Segundo Paola Canineu, médica geriatra e diretora da Aldeia Emaús, desde que os idosos passaram a se envolver com os Músicos do Elo, o ambiente na casa teve melhoras significativas. “O contato constante com a música pode ajudar, em alguns casos, a reduzir a dose de certos medicamentos, tais como neurolépticos e antidepressivos”, diz Paola. Um dos integrantes do projeto, o estudante da USP Diego Angelini, ressalta que os objetivos vão além dos efeitos terapêuticos. “O que queremos é reaflorar o ser humano nos pacientes, que muitas vezes são tratados apenas como corpos que precisam de cura”, diz.

Tratamento desgastante
A primeira experiência ocorreu no setor de hemodiálise do Hospital Universitário Santa Lucinda de Sorocaba, onde os músicos têm contato com pacientes que sofrem de doença renal crônica. Além dos sintomas da doença, os pacientes muitas vezes têm seu estado emocional comprometido pelo tratamento desgastante e doloroso. “O contato com a música torna essa fase menos desagradável”, diz Fernando Almeida.

Embora o trabalho dos Músicos do Elo seja bem aceito por todos, Almeida considera importante desenvolver critérios de avaliação dos resultados. Um de seus alunos no mestrado, o psicólogo Thiago Reis Hoffmann, analisou dois grupos de pacientes do centro de hemodiálise: um acompanhado pelos músicos e o outro não. “Verificamos que o grupo que recebeu a intervenção teve uma redução da depressão em um intervalo de oito meses”, diz ele. O estudo foi realizado entre 2012 e 2013 no Centro de Diálise e Transplante Renal de Sorocaba. Foram avaliados 24 pacientes que realizavam hemodiálise havia mais de seis meses.

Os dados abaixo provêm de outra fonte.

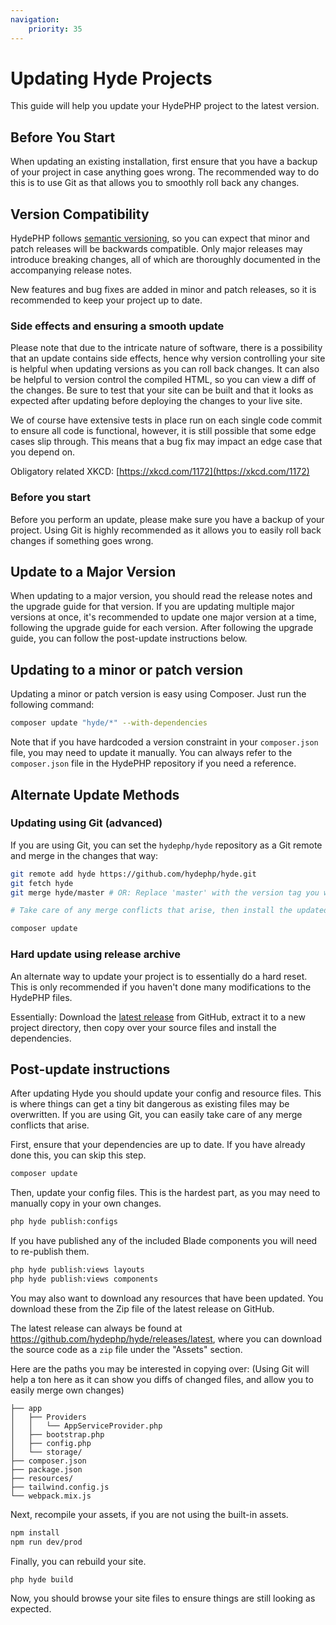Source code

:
 ```yaml
---
navigation:
    priority: 35
---
```


# Updating Hyde Projects

This guide will help you update your HydePHP project to the latest version.

## Before You Start

When updating an existing installation, first ensure that you have a backup of your project in case anything goes wrong.
The recommended way to do this is to use Git as that allows you to smoothly roll back any changes.

## Version Compatibility

HydePHP follows [semantic versioning](https://semver.org/), so you can expect that minor and patch releases will be backwards compatible.
Only major releases may introduce breaking changes, all of which are thoroughly documented in the accompanying release notes.

New features and bug fixes are added in minor and patch releases, so it is recommended to keep your project up to date.

### Side effects and ensuring a smooth update

Please note that due to the intricate nature of software, there is a possibility that an update contains side effects,
hence why version controlling your site is helpful when updating versions as you can roll back changes. It can also
be helpful to version control the compiled HTML, so you can view a diff of the changes. Be sure to test that your site
can be built and that it looks as expected after updating before deploying the changes to your live site.

We of course have extensive tests in place run on each single code commit to ensure all code is functional, however,
it is still possible that some edge cases slip through. This means that a bug fix may impact an edge case that you depend on.

Obligatory related XKCD: [https://xkcd.com/1172](https://xkcd.com/1172)

### Before you start

Before you perform an update, please make sure you have a backup of your project.
Using Git is highly recommended as it allows you to easily roll back changes if something goes wrong.

## Update to a Major Version

When updating to a major version, you should read the release notes and the upgrade guide for that version.
If you are updating multiple major versions at once, it's recommended to update one major version at a time,
following the upgrade guide for each version. After following the upgrade guide, you can follow the post-update instructions below.

## Updating to a minor or patch version

Updating a minor or patch version is easy using Composer. Just run the following command:

```bash
composer update "hyde/*" --with-dependencies
```

Note that if you have hardcoded a version constraint in your `composer.json` file, you may need to update it manually.
You can always refer to the `composer.json` file in the HydePHP repository if you need a reference.

## Alternate Update Methods

### Updating using Git (advanced)

If you are using Git, you can set the `hydephp/hyde` repository as a Git remote and merge in the changes that way:

```bash
git remote add hyde https://github.com/hydephp/hyde.git
git fetch hyde
git merge hyde/master # OR: Replace 'master' with the version tag you want to update to

# Take care of any merge conflicts that arise, then install the updated dependencies

composer update
```

### Hard update using release archive

An alternate way to update your project is to essentially do a hard reset. This is only recommended if you haven't done many modifications to the HydePHP files.

Essentially: Download the [latest release](https://github.com/hydephp/hyde/releases/latest) from GitHub, extract it to a new project directory, then copy over your source files and install the dependencies.

## Post-update instructions

After updating Hyde you should update your config and resource files. This is where things can get a tiny bit dangerous
as existing files may be overwritten. If you are using Git, you can easily take care of any merge conflicts that arise.

First, ensure that your dependencies are up to date. If you have already done this, you can skip this step.

```bash
composer update
```

Then, update your config files. This is the hardest part, as you may need to manually copy in your own changes.

```bash
php hyde publish:configs
```

If you have published any of the included Blade components you will need to re-publish them.

```bash
php hyde publish:views layouts
php hyde publish:views components
```

You may also want to download any resources that have been updated. You download these from the Zip file of the latest release on GitHub.

The latest release can always be found at https://github.com/hydephp/hyde/releases/latest, where you can download the source code as a `zip` file under the "Assets" section.

Here are the paths you may be interested in copying over: (Using Git will help a ton here as it can show you diffs of changed files, and allow you to easily merge own changes)

```
├── app
│   ├── Providers
│   │   └── AppServiceProvider.php
│   ├── bootstrap.php
│   ├── config.php
│   └── storage/
├── composer.json
├── package.json
├── resources/
├── tailwind.config.js
└── webpack.mix.js
```

Next, recompile your assets, if you are not using the built-in assets.

```bash
npm install
npm run dev/prod
```

Finally, you can rebuild your site.

```bash
php hyde build
```

Now, you should browse your site files to ensure things are still looking as expected.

Para as avaliações quantitativas, foram utilizadas duas ferramentas de análise: o Kidney Disease and Quality of Life – Short Form, que mede a qualidade de vida em pacientes com doença renal crônica; e a Escala de Hamilton para Depressão, como instrumento de avaliação da depressão. O primeiro é um questionário que leva em conta fatores como o estado de saúde mental dos pacientes, a sociabilidade e as limitações causadas por problemas físicos. O segundo avalia o impacto da depressão analisando aspectos como humor, ansiedade e irritabilidade, entre outros. No grupo que recebeu a visita dos músicos, houve redução nos indicadores de depressão. Inicialmente, havia dez indivíduos com sinais de depressão moderada ou grave e dois sem a doença. Após a intervenção, foram identificados seis pacientes com depressão moderada – os demais não tiveram sinais da doença. Já no grupo de controle, que não teve contato com os artistas, 11 dos 12 pacientes mantiveram-se com depressão moderada.

Hoffmann explica que o projeto Músicos do Elo deve ser visto como mais uma ferramenta da humanização, que pode somar-se a outras. Ele cita como exemplo o modelo Planetree, adotado por alguns hospitais, como o Albert Einstein, em São Paulo. Salas de meditação, sessões de acupuntura e um projeto arquitetônico que contempla espaços mais arejados, dotados de áreas verdes, são exemplos dessa proposta.

Projeto
Músicos do Elo na hemodiálise: Um ponto de partida para a formação de músicos e a prática interdisciplinar orientada à humanização do ambiente hospitalar (nº 2012/20784-3); Modalidade Auxílio à Pesquisa – Regular; Pesquisador Responsável Fernando Antonio de Almeida (PUC-SP); Investimento R$ 158.286,72 (FAPESP).